Klipsun Magazine

Drawn to Colors

Story by Katherine Garvey | Photo courtesy of Riley Hoonan

This poster certainly has a message-it cries for attention, even if the meaning isn't obvious. Thick, red, nearly indecipherable characters jump out from the bright-blue outline of two nude bodies. At the bottom, small, inconspicuous text reads, "10 p.m. December 18. The Rogue."

Bellingham-based graphic designer Riley Hoonan explains how the poster he designed for his former band, Queen Amina, gets attention, even if it is unreadable.

"It's big, it's really colorful, it's blasting colors at you," Hoonan says. "We got more people to come to this show than any show we had advertised via the 11-by-17 [inch] posters that were printed off. And it only uses two colors.

The whole is more than the sum of its parts, Hoonan says, and color is one of those parts. Whether promoting a show, company or product, color provides the ability to go beyond simply explaining what something is or does.

"Color sells," Rosalie King, a professor in Western's design program, says. "Things that used to be light-we used to have white kitchens, white appliances, white dishesÑnow everything is just so colorful."

Graphic design consultant Ericka Bakkom, who owns Bellingham's E Fresh Design, taps certain colors to reflect her clients' style. Her coffee remains untouched as she avidly, hardly stopping to take a breath, walks through her portfolio.

For a rebranding of Seattle Speciality Insurance (SSI), Bakkom and SSI's Marketing Director of Communications Jennifer Nausin used a muted chartreuse and slate to play on the company's image and its Northwest heritage.

"But if [the product] was something that resonated clean and fresh, you wouldn't want the dull earth colors for a natural product," she says. "You would want bright and vibrant against a lot of white."

Companies often adopt colors or pallets that eventually become synonymous with that business: Starbucks' green logo. McDonalds' golden arches. Google's rainbow text. Target's red...well, target.

Apple Inc.'s iMac campaign draws on a white, minimalist pallet to reflect its distinctiveness and reliability, Hoonan says.

The vivid color and movement of the iPod campaign certainly has a different effect, but it relies on the same methods.

"They were probably like, 'What can you do with an iPod that you can't do with a CD player?
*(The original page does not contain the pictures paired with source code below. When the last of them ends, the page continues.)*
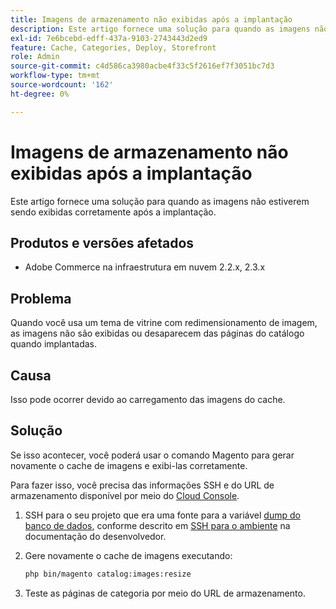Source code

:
 ```yaml
---
title: Imagens de armazenamento não exibidas após a implantação
description: Este artigo fornece uma solução para quando as imagens não estiverem sendo exibidas corretamente após a implantação.
exl-id: 7e6bcebd-edff-437a-9103-2743443d2ed9
feature: Cache, Categories, Deploy, Storefront
role: Admin
source-git-commit: c4d586ca3980acbe4f33c5f2616ef7f3051bc7d3
workflow-type: tm+mt
source-wordcount: '162'
ht-degree: 0%

---
```


# Imagens de armazenamento não exibidas após a implantação

Este artigo fornece uma solução para quando as imagens não estiverem sendo exibidas corretamente após a implantação.

## Produtos e versões afetados

* Adobe Commerce na infraestrutura em nuvem 2.2.x, 2.3.x

## Problema

Quando você usa um tema de vitrine com redimensionamento de imagem, as imagens não são exibidas ou desaparecem das páginas do catálogo quando implantadas.

## Causa

Isso pode ocorrer devido ao carregamento das imagens do cache.

## Solução

Se isso acontecer, você poderá usar o comando Magento para gerar novamente o cache de imagens e exibi-las corretamente.

Para fazer isso, você precisa das informações SSH e do URL de armazenamento disponível por meio do [Cloud Console](https://experienceleague.adobe.com/docs/commerce-cloud-service/user-guide/project/overview.html).

1. SSH para o seu projeto que era uma fonte para a variável [dump do banco de dados](/help/how-to/general/create-database-dump-on-cloud.md), conforme descrito em [SSH para o ambiente](https://devdocs.magento.com/guides/v2.3/cloud/env/environments-ssh.html#ssh) na documentação do desenvolvedor.
1. Gere novamente o cache de imagens executando:

   ```bash
   php bin/magento catalog:images:resize
   ```

1. Teste as páginas de categoria por meio do URL de armazenamento.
You can dance with it, you can have it on your body, and shake your booty,'" Hoonan says.

The meaning and use of colors is ever-evolving.

Blue and pink are associated with baby boys and girls, respectfully, but that wasn't the case 70 years ago.

Until approximately the 1940s, blue was used for girls as it was considered calmer and softer, Jill Morton, a branding expert who works in color psychology, has said.

"Color is extremely important," King says. "But we have no more rules about what color should be used with another one."